### [TRY IT]
Your answer must be every line below, repeated exactly.

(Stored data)

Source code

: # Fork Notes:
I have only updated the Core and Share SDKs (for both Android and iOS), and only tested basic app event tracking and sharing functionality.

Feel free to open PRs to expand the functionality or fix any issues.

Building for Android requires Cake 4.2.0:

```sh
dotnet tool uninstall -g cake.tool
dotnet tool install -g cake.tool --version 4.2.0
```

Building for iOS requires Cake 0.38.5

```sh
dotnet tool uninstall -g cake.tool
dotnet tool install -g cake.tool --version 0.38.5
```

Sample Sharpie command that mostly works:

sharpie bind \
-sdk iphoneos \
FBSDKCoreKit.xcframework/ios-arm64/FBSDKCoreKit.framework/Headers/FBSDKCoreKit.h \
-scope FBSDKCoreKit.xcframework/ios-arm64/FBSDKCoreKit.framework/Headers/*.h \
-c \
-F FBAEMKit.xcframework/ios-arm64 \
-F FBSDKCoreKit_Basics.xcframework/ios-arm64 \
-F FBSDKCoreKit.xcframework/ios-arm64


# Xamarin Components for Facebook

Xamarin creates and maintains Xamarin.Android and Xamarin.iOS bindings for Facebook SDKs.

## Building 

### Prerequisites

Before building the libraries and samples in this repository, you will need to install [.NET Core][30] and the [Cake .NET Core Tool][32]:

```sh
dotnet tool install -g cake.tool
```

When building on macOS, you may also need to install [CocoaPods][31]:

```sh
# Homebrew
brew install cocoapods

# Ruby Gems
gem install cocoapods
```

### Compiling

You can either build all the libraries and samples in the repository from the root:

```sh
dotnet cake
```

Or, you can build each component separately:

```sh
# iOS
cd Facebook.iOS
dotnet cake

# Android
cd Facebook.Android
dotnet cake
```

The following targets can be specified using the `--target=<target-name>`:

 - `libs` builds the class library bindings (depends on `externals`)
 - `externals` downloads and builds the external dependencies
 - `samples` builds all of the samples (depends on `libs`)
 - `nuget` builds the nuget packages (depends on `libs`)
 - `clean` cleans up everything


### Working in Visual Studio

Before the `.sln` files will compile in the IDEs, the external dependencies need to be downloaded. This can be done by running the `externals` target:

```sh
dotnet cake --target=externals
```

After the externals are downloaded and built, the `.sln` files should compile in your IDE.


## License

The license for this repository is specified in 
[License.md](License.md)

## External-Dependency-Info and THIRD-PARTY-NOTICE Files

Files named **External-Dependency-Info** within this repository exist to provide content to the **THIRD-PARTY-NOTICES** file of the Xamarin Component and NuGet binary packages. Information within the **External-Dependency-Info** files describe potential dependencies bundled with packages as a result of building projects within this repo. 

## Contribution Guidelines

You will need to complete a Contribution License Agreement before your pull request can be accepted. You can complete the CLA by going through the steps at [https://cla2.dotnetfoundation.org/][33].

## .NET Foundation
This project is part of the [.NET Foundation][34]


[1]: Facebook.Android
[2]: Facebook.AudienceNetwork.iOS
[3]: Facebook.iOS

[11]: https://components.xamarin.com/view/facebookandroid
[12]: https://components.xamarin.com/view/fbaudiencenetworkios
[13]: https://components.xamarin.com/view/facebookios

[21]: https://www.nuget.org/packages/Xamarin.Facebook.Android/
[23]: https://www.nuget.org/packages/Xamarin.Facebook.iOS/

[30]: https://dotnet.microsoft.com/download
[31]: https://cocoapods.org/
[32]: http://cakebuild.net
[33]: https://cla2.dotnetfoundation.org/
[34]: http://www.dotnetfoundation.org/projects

### [ANSWER TO THE PROBLEM]
Source code

: # Fork Notes:
I have only updated the Core and Share SDKs (for both Android and iOS), and only tested basic app event tracking and sharing functionality.

Feel free to open PRs to expand the functionality or fix any issues.

Building for Android requires Cake 4.2.0:

```sh
dotnet tool uninstall -g cake.tool
dotnet tool install -g cake.tool --version 4.2.0
```

Building for iOS requires Cake 0.38.5

```sh
dotnet tool uninstall -g cake.tool
dotnet tool install -g cake.tool --version 0.38.5
```

Sample Sharpie command that mostly works:

sharpie bind \
-sdk iphoneos \
FBSDKCoreKit.xcframework/ios-arm64/FBSDKCoreKit.framework/Headers/FBSDKCoreKit.h \
-scope FBSDKCoreKit.xcframework/ios-arm64/FBSDKCoreKit.framework/Headers/*.h \
-c \
-F FBAEMKit.xcframework/ios-arm64 \
-F FBSDKCoreKit_Basics.xcframework/ios-arm64 \
-F FBSDKCoreKit.xcframework/ios-arm64


# Xamarin Components for Facebook

Xamarin creates and maintains Xamarin.Android and Xamarin.iOS bindings for Facebook SDKs.

## Building 

### Prerequisites

Before building the libraries and samples in this repository, you will need to install [.NET Core][30] and the [Cake .NET Core Tool][32]:

```sh
dotnet tool install -g cake.tool
```

When building on macOS, you may also need to install [CocoaPods][31]:

```sh
# Homebrew
brew install cocoapods

# Ruby Gems
gem install cocoapods
```

### Compiling

You can either build all the libraries and samples in the repository from the root:

```sh
dotnet cake
```

Or, you can build each component separately:

```sh
# iOS
cd Facebook.iOS
dotnet cake

# Android
cd Facebook.Android
dotnet cake
```

The following targets can be specified using the `--target=<target-name>`:

 - `libs` builds the class library bindings (depends on `externals`)
 - `externals` downloads and builds the external dependencies
 - `samples` builds all of the samples (depends on `libs`)
 - `nuget` builds the nuget packages (depends on `libs`)
 - `clean` cleans up everything


### Working in Visual Studio

Before the `.sln` files will compile in the IDEs, the external dependencies need to be downloaded. This can be done by running the `externals` target:

```sh
dotnet cake --target=externals
```

After the externals are downloaded and built, the `.sln` files should compile in your IDE.


## License

The license for this repository is specified in 
[License.md](License.md)

## External-Dependency-Info and THIRD-PARTY-NOTICE Files

Files named **External-Dependency-Info** within this repository exist to provide content to the **THIRD-PARTY-NOTICES** file of the Xamarin Component and NuGet binary packages. Information within the **External-Dependency-Info** files describe potential dependencies bundled with packages as a result of building projects within this repo. 

## Contribution Guidelines

You will need to complete a Contribution License Agreement before your pull request can be accepted. You can complete the CLA by going through the steps at [https://cla2.dotnetfoundation.org/][33].

## .NET Foundation
This project is part of the [.NET Foundation][34]


[1]: Facebook.Android
[2]: Facebook.AudienceNetwork.iOS
[3]: Facebook.iOS

[11]: https://components.xamarin.com/view/facebookandroid
[12]: https://components.xamarin.com/view/fbaudiencenetworkios
[13]: https://components.xamarin.com/view/facebookios

[21]: https://www.nuget.org/packages/Xamarin.Facebook.Android/
[23]: https://www.nuget.org/packages/Xamarin.Facebook.iOS/

[30]: https://dotnet.microsoft.com/download
[31]: https://cocoapods.org/
[32]: http://cakebuild.net
[33]: https://cla2.dotnetfoundation.org/
[34]: http://www.dotnetfoundation.org/projects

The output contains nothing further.